The battle erupted back into life. Eperitus dashed after Odysseus, who was cutting down any man who dared stand in his way; they were followed by Polites, Eurybates, Antiphus and a handful of Ithacans. Within moments they had driven back the Trojans surrounding Achilles and, while the others fought to hold them off, Odysseus and Eperitus knelt beside the fallen prince.

Odysseus removed Achilles’s helmet and took his head in his lap, brushing the long blond hair from his face. As his fingers stroked across his forehead, Achilles’s eyes flickered open and looked up at the Ithacan king.

‘Odysseus!’ he whispered, trying to smile despite the pain of approaching death. ‘Odysseus, my friend, it seems Calchas was right after all. And yet it’s better this way, I can see that now. The honour of killing Hector was given to my hand, though in the end it was a victory for hatred and revenge rather than for Achilles the man; but the glory of taking Troy must belong to another.

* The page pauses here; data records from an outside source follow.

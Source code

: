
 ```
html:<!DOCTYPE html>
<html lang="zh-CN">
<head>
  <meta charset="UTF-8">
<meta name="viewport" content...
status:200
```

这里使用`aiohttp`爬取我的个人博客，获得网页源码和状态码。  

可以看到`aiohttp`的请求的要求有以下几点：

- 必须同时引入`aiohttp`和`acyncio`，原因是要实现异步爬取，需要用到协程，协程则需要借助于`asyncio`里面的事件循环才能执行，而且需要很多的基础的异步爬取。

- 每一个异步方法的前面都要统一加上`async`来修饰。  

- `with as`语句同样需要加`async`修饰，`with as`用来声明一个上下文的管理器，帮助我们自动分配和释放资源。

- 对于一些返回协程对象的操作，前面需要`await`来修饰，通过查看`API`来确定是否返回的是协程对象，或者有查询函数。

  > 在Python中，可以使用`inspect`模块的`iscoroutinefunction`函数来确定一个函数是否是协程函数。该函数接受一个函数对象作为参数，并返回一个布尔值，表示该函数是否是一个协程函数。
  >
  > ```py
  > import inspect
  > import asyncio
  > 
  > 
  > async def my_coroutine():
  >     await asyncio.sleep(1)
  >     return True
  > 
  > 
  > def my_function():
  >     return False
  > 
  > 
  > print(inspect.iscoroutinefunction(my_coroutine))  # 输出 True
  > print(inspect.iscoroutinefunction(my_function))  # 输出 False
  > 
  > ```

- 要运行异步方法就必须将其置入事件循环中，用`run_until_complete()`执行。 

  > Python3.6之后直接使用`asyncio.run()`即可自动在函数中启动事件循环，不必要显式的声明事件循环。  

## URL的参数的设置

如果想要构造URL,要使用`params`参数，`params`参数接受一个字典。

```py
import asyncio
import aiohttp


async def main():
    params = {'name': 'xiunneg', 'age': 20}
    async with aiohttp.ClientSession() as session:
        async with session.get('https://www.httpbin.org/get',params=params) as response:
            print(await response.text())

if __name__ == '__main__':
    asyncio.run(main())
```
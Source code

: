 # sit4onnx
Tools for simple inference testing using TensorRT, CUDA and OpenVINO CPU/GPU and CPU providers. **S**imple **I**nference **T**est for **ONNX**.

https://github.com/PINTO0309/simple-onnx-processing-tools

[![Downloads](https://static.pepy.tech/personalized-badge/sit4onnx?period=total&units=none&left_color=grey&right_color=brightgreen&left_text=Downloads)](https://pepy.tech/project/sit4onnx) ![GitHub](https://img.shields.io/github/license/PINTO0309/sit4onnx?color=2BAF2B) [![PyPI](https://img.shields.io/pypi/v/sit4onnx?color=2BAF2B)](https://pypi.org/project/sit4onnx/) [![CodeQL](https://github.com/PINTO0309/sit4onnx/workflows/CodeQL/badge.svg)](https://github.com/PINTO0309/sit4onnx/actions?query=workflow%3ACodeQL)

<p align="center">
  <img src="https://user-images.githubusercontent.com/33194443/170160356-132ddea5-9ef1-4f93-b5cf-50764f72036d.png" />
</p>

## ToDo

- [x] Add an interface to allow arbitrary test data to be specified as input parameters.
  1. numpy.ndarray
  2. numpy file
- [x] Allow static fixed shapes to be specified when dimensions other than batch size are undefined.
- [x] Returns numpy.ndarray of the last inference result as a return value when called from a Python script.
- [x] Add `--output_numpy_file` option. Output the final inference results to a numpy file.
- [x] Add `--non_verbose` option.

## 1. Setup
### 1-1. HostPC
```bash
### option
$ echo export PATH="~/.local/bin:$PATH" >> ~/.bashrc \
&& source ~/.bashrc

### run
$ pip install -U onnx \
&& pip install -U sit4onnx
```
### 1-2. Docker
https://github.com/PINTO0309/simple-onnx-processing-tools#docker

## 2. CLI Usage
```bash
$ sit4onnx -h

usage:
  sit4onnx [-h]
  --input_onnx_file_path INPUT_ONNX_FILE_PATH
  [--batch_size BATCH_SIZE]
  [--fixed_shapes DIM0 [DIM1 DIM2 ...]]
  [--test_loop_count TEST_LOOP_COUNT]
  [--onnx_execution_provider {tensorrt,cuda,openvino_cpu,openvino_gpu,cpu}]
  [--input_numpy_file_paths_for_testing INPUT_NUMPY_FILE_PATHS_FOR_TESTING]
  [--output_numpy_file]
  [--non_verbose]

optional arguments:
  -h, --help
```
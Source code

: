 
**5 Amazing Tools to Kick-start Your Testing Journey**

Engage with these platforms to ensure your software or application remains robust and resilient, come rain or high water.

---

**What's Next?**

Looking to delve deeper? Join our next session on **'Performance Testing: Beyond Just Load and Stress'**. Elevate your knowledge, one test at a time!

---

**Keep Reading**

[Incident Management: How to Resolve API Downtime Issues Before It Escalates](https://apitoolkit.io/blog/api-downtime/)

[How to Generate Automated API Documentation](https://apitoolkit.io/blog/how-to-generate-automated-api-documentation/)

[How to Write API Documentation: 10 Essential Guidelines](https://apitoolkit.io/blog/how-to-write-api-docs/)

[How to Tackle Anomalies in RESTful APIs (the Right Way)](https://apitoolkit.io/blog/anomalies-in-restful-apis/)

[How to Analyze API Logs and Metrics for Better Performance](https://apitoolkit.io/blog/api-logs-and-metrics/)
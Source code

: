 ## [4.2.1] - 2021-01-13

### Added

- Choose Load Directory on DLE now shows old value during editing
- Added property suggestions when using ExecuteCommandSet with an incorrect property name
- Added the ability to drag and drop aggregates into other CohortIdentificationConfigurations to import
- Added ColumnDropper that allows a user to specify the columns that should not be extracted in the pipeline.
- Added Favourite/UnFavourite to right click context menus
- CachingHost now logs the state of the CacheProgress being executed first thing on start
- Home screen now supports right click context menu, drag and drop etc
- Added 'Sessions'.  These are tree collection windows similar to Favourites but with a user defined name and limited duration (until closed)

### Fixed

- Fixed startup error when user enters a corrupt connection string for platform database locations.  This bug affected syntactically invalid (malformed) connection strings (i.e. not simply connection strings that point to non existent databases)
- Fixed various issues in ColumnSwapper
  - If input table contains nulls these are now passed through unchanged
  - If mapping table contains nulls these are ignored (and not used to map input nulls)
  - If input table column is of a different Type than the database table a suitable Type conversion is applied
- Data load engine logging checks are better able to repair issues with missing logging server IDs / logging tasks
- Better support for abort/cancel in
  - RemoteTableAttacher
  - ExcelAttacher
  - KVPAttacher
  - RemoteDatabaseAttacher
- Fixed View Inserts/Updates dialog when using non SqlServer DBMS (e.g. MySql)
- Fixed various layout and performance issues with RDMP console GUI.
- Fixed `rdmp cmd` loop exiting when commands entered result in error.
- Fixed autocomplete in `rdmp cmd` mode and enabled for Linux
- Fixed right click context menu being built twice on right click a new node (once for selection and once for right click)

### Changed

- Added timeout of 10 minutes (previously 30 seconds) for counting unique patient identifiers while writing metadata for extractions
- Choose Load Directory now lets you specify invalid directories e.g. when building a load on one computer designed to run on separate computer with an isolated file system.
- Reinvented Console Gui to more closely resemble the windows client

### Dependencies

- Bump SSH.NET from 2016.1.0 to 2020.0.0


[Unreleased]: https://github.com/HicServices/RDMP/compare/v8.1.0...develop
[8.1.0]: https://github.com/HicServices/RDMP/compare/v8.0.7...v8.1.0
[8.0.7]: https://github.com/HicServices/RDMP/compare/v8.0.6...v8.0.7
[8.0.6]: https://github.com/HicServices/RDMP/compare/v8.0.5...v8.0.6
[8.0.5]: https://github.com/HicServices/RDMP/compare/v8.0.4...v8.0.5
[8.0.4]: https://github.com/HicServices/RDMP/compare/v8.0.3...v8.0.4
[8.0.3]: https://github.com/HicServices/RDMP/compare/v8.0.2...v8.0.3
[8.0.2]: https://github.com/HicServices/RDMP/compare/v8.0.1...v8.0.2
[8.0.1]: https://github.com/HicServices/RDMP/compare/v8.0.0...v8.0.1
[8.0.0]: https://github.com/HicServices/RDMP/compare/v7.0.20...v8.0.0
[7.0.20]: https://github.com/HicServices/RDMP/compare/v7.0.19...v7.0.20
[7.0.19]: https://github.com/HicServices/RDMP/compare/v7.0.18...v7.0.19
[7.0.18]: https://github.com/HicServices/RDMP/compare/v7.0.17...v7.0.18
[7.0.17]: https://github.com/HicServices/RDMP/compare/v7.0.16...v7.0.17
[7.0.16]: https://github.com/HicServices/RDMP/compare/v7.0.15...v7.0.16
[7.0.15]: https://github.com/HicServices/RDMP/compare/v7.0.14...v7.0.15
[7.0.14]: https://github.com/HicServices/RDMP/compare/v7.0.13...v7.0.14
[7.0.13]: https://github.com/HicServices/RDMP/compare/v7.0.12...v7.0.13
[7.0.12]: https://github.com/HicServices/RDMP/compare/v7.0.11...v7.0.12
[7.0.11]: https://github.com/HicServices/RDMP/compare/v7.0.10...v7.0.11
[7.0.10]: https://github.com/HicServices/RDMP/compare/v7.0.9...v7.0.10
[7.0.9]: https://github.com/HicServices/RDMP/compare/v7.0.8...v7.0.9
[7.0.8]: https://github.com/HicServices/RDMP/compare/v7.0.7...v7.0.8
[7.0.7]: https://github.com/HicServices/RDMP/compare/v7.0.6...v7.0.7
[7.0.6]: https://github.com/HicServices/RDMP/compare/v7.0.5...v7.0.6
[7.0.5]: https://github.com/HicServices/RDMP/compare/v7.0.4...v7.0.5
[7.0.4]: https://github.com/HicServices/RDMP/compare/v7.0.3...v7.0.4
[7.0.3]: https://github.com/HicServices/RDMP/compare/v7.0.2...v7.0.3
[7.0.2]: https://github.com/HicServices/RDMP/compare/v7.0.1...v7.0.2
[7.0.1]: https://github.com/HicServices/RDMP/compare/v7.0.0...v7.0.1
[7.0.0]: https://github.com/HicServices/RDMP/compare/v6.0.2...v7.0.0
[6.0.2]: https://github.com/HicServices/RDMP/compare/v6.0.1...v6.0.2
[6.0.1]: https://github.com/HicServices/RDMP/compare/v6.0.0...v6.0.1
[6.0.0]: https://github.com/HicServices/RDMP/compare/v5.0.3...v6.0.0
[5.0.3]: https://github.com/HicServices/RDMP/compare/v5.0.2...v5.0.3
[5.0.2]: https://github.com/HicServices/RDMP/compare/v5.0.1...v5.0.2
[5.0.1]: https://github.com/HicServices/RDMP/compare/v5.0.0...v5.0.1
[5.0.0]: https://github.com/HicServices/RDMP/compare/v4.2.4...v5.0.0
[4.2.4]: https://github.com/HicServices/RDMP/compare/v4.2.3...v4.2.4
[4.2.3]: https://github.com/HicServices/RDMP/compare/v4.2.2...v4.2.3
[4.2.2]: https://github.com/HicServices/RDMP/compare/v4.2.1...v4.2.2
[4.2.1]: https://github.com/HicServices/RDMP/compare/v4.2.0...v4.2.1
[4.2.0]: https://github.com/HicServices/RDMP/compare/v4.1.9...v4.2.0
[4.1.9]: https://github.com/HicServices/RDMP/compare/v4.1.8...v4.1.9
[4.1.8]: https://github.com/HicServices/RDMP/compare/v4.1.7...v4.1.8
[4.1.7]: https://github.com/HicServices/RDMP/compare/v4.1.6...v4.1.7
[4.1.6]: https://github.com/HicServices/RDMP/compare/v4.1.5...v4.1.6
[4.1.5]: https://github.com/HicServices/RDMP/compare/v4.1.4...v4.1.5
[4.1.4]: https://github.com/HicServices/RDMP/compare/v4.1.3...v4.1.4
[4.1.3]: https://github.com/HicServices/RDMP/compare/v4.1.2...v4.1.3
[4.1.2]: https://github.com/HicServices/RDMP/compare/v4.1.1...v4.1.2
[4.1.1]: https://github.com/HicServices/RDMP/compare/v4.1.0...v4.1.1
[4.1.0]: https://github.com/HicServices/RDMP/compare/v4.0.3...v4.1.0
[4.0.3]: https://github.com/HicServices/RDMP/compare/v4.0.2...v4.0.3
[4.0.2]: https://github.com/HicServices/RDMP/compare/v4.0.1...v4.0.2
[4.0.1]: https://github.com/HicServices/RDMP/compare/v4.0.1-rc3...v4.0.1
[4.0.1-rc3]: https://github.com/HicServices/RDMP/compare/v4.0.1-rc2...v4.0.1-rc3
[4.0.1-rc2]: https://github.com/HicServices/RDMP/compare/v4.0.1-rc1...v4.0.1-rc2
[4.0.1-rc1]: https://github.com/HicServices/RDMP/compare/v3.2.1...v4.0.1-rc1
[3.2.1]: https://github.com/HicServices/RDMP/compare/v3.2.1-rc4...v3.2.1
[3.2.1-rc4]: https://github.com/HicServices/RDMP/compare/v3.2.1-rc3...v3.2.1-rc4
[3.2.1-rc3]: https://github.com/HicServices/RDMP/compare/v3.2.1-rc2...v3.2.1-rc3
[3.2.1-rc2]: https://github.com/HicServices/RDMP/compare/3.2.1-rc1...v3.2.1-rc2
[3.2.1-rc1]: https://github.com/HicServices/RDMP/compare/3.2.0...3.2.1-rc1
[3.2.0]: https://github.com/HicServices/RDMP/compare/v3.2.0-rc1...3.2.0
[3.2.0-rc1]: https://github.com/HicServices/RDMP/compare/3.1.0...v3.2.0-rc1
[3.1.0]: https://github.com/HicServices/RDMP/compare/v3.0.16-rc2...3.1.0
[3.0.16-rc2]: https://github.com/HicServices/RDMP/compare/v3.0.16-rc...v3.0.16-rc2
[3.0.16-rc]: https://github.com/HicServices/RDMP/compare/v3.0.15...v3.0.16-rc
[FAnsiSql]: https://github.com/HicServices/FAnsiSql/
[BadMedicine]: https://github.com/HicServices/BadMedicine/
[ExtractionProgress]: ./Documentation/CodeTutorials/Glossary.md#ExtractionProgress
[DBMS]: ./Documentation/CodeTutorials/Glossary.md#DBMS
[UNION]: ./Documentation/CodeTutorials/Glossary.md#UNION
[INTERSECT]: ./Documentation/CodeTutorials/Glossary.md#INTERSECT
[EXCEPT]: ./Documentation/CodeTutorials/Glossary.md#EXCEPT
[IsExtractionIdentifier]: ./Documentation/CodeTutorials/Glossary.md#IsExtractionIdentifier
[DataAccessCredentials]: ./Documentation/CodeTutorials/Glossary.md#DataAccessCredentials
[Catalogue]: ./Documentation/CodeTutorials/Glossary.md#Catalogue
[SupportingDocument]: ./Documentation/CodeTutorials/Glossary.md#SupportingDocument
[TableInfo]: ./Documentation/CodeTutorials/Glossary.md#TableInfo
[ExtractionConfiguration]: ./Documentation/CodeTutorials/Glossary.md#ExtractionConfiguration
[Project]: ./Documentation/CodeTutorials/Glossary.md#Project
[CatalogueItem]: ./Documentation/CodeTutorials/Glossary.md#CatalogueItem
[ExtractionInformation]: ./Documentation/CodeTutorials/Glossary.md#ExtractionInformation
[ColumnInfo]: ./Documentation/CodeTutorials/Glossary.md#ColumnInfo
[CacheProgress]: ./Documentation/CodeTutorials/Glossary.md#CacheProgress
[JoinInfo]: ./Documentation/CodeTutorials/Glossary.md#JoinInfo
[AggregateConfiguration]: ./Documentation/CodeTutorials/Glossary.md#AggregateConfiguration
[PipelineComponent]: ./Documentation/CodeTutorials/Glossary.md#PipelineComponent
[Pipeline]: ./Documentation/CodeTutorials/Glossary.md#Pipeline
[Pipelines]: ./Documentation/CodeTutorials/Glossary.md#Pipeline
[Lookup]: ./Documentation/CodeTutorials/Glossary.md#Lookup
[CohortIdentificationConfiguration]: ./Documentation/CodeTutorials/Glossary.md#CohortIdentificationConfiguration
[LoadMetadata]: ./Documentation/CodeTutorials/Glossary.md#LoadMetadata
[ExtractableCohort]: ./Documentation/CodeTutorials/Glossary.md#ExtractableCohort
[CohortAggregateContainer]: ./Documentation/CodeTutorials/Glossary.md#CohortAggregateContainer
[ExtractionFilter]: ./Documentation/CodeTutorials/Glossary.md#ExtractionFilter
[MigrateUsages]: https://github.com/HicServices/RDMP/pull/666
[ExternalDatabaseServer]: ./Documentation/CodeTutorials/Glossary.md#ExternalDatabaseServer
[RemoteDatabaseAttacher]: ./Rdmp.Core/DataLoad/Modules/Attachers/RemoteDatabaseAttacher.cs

To you, I think. And now I’m going down to Hades, where a man’s soul knows only misery.’

‘But your name will remain here on earth,’ Odysseus said. ‘Here among the world of the living.’

Achilles gripped Odysseus’s arms with the last of his strength, and suddenly there was doubt in his eyes. Doubt, at the last, that he had achieved immortality.

‘Can you be sure of that?’ he gasped.

‘Yes,’ Odysseus reassured him. ‘Yes, Achilles, you’ve earned that much at least.’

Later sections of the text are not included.